Source texts of formatted documents:

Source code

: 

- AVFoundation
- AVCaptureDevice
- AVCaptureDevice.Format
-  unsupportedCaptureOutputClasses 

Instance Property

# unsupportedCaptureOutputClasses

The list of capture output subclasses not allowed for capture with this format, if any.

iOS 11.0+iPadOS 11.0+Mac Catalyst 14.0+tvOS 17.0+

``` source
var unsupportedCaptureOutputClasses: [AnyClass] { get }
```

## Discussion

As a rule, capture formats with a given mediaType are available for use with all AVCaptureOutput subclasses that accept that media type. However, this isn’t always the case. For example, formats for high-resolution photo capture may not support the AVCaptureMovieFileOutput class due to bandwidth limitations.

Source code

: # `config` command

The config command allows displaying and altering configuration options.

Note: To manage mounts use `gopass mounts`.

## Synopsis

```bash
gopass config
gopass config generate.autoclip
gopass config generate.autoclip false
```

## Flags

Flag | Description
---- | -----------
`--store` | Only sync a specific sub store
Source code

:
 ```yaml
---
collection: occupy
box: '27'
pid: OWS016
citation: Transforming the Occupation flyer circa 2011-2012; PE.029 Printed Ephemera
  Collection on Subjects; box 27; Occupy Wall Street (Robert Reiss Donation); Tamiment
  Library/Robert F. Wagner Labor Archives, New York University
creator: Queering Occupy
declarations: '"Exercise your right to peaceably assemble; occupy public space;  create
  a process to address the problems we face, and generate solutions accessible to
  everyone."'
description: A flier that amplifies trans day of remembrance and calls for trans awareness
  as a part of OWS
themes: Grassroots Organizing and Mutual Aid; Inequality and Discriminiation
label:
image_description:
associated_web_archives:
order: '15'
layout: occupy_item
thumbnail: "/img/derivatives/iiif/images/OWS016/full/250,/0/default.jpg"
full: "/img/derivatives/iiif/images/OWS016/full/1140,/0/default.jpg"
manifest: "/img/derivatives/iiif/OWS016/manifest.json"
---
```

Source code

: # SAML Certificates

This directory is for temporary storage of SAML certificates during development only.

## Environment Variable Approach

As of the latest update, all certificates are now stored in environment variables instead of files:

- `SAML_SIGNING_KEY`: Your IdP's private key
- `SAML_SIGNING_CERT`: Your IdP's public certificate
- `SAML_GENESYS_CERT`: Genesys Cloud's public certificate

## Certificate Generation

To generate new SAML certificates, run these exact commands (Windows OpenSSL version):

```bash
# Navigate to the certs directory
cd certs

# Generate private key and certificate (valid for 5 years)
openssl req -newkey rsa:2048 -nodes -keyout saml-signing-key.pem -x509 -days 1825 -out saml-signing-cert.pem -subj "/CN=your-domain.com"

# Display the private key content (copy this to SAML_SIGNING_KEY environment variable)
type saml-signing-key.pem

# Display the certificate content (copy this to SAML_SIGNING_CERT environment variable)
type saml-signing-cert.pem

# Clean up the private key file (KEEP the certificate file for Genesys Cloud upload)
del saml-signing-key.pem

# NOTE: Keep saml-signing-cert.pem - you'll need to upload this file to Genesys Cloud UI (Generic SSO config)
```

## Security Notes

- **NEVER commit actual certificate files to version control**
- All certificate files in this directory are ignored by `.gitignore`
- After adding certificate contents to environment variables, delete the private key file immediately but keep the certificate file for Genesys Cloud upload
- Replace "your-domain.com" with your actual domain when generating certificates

▶ [PROBLEM]:
Nothing but the lines from the line containing "- All certificate" through the final line of the entries should appear in your answer, copied exactly.

▶ [RESPONSE BOX]:
- All certificate files in this directory are ignored by `.gitignore`
- After adding certificate contents to environment variables, delete the private key file immediately but keep the certificate file for Genesys Cloud upload
- Replace "your-domain.com" with your actual domain when generating certificates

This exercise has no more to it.